## EXERCISE INSTRUCTIONS
Set down exactly, from the records below, the line with "Functies van evaluatieversies zijn" through the line with "van de update.", and nothing else.
[DATA EXTRACT — start]
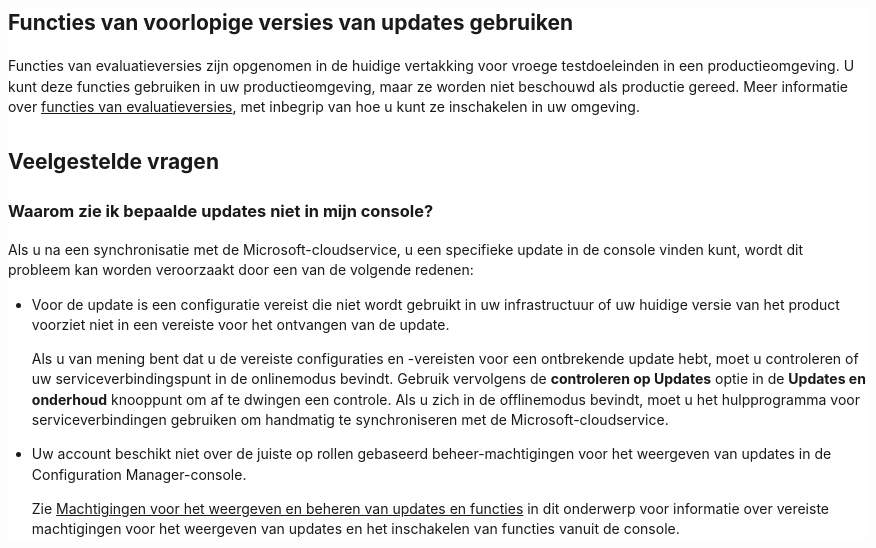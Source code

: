 

##  <a name="bkmk_prerelease"></a> Functies van voorlopige versies van updates gebruiken
Functies van evaluatieversies zijn opgenomen in de huidige vertakking voor vroege testdoeleinden in een productieomgeving. U kunt deze functies gebruiken in uw productieomgeving, maar ze worden niet beschouwd als productie gereed. Meer informatie over [functies van evaluatieversies](/sccm/core/servers/manage/pre-release-features), met inbegrip van hoe u kunt ze inschakelen in uw omgeving.             



## <a name="frequently-asked-questions"></a>Veelgestelde vragen

###  <a name="bkmk_faq"></a> Waarom zie ik bepaalde updates niet in mijn console?  
 Als u na een synchronisatie met de Microsoft-cloudservice, u een specifieke update in de console vinden kunt, wordt dit probleem kan worden veroorzaakt door een van de volgende redenen:  

-   Voor de update is een configuratie vereist die niet wordt gebruikt in uw infrastructuur of uw huidige versie van het product voorziet niet in een vereiste voor het ontvangen van de update.  

     Als u van mening bent dat u de vereiste configuraties en -vereisten voor een ontbrekende update hebt, moet u controleren of uw serviceverbindingspunt in de onlinemodus bevindt. Gebruik vervolgens de **controleren op Updates** optie in de **Updates en onderhoud** knooppunt om af te dwingen een controle. Als u zich in de offlinemodus bevindt, moet u het hulpprogramma voor serviceverbindingen gebruiken om handmatig te synchroniseren met de Microsoft-cloudservice.  

-   Uw account beschikt niet over de juiste op rollen gebaseerd beheer-machtigingen voor het weergeven van updates in de Configuration Manager-console.

    Zie [Machtigingen voor het weergeven en beheren van updates en functies](../../../core/servers/manage/install-in-console-updates.md#assign-permissions-to-view-and-manage-updates-and-features) in dit onderwerp voor informatie over vereiste machtigingen voor het weergeven van updates en het inschakelen van functies vanuit de console.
[DATA EXTRACT — finish]
## ANSWER SECTION
Functies van evaluatieversies zijn opgenomen in de huidige vertakking voor vroege testdoeleinden in een productieomgeving. U kunt deze functies gebruiken in uw productieomgeving, maar ze worden niet beschouwd als productie gereed. Meer informatie over [functies van evaluatieversies](/sccm/core/servers/manage/pre-release-features), met inbegrip van hoe u kunt ze inschakelen in uw omgeving.             



## <a name="frequently-asked-questions"></a>Veelgestelde vragen

###  <a name="bkmk_faq"></a> Waarom zie ik bepaalde updates niet in mijn console?  
 Als u na een synchronisatie met de Microsoft-cloudservice, u een specifieke update in de console vinden kunt, wordt dit probleem kan worden veroorzaakt door een van de volgende redenen:  

-   Voor de update is een configuratie vereist die niet wordt gebruikt in uw infrastructuur of uw huidige versie van het product voorziet niet in een vereiste voor het ontvangen van de update.  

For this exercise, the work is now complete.